Many companies joined together to take a stand:
- More than 1,000 businesses joined 73 countries and 22 states, provinces and cities in signing a World Bank statement in favor of a price on carbon emissions. Among them are several members of the C2ES Business Environmental Leadership Council: Alstom, Areva, Bayer, BP, Holcim, Johnson Controls, National Grid, PG&E, Rio Tinto and Royal Dutch Shell.
- Forty companies, including the largest in the highly carbon-intensive palm oil trade, pledged to help stop tropical deforestation.
- A coalition of companies in food storage announced they will reduce emissions, including replacing a type of refrigerant that acts as a powerful greenhouse gas.
- Six international energy companies agreed to partner with more than a dozen national governments to reduce emissions of methane, a potent greenhouse gas.

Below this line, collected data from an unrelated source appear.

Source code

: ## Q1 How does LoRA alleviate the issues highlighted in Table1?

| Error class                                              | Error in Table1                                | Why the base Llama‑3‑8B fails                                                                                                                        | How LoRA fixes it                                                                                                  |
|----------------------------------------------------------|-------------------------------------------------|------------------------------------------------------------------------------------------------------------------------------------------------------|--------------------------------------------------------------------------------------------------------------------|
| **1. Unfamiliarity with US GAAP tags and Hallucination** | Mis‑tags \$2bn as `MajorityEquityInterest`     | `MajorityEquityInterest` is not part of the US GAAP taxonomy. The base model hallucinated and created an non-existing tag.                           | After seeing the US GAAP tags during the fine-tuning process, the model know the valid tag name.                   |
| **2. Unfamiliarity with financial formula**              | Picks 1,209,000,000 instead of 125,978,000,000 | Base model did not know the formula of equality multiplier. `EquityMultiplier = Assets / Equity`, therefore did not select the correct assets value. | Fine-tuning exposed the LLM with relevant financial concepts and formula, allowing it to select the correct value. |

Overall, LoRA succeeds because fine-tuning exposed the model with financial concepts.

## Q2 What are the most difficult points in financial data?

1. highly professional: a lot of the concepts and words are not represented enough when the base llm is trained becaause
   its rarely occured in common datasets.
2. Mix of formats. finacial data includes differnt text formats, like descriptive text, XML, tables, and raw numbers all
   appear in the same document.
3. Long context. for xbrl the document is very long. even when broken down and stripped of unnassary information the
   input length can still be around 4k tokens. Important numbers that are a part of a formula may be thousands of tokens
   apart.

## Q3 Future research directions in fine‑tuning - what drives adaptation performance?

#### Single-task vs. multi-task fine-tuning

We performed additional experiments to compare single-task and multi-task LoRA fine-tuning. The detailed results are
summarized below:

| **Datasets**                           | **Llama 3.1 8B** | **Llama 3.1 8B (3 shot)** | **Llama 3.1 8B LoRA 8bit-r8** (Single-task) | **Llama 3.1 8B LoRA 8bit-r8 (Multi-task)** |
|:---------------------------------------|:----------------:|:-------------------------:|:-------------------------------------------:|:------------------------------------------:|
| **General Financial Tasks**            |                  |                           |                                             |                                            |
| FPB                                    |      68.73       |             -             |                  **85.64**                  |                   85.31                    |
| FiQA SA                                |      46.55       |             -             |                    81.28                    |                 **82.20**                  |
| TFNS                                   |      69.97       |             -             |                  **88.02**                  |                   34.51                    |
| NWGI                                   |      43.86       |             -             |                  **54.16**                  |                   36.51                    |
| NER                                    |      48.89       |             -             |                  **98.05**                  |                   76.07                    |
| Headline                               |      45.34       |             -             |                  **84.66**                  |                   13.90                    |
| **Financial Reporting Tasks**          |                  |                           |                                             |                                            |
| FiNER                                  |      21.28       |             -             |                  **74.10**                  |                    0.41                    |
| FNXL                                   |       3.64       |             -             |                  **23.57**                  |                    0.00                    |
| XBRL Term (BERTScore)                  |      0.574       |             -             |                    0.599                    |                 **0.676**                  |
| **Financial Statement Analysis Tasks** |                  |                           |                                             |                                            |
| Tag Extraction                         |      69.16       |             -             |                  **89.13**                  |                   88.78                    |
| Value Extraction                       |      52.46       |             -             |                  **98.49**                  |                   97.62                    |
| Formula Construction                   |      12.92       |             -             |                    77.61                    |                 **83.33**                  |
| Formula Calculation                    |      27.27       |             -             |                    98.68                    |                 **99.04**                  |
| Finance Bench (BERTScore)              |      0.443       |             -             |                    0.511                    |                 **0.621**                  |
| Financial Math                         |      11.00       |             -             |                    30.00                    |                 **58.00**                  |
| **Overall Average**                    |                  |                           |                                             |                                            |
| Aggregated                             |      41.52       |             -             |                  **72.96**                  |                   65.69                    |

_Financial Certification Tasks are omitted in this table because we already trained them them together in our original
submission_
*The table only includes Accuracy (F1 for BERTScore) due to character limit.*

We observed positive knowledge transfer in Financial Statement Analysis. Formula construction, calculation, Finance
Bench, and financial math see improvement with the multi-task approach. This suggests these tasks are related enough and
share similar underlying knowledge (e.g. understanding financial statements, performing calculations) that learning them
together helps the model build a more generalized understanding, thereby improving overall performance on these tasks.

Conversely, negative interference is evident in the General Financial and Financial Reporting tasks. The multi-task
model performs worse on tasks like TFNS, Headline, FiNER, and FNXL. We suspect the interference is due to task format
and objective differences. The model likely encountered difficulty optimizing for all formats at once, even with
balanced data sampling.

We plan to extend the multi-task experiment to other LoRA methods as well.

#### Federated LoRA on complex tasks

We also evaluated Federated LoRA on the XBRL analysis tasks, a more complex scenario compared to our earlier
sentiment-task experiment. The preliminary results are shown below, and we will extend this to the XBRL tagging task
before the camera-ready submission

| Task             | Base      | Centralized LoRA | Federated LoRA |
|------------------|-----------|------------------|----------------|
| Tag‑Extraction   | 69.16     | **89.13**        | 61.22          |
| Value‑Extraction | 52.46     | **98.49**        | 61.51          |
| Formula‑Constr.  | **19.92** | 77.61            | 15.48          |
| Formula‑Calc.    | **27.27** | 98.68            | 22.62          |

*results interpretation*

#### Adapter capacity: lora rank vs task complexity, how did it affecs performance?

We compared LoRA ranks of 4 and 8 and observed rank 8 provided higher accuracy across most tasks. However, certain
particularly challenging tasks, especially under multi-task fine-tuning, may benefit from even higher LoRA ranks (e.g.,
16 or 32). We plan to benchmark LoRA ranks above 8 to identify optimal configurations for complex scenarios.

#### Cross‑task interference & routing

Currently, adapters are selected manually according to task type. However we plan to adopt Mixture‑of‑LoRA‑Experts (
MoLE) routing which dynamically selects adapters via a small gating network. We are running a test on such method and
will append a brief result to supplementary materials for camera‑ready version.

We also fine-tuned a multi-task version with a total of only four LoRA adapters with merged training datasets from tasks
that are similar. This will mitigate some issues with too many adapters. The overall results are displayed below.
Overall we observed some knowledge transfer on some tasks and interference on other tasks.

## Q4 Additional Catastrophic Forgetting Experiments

Why are these businesses acting on the climate issue? Because their success depends on it.
Companies already face real climate risks as increasingly frequent and intense heat waves, coastal flooding, and other types of extreme weather disrupt supply and distribution chains, damage facilities, and raise costs.
Many companies also see opportunity in innovating and investing in clean energy and energy efficiency as we move toward a lower-carbon future that would let us escape the most severe impacts of climate change.
Company announcements this week — followed up by action — are significant. Alone, however, they’re not enough. It will also take government action at all levels – local, state, national, and international – to set the policies and goals that will enable us to significantly reduce greenhouse gas emissions, develop clean energy, and boost resilience to climate impacts so that both our environment and economy can thrive.
When we can bring businesses and governments together on climate issues, we are likely to end up with swifter, more effective actions that will stick. We hope that the recent commitments made this week will serve as a signal to policymakers that now is the time to act, and that business partners are ready and willing to be a part of the solution.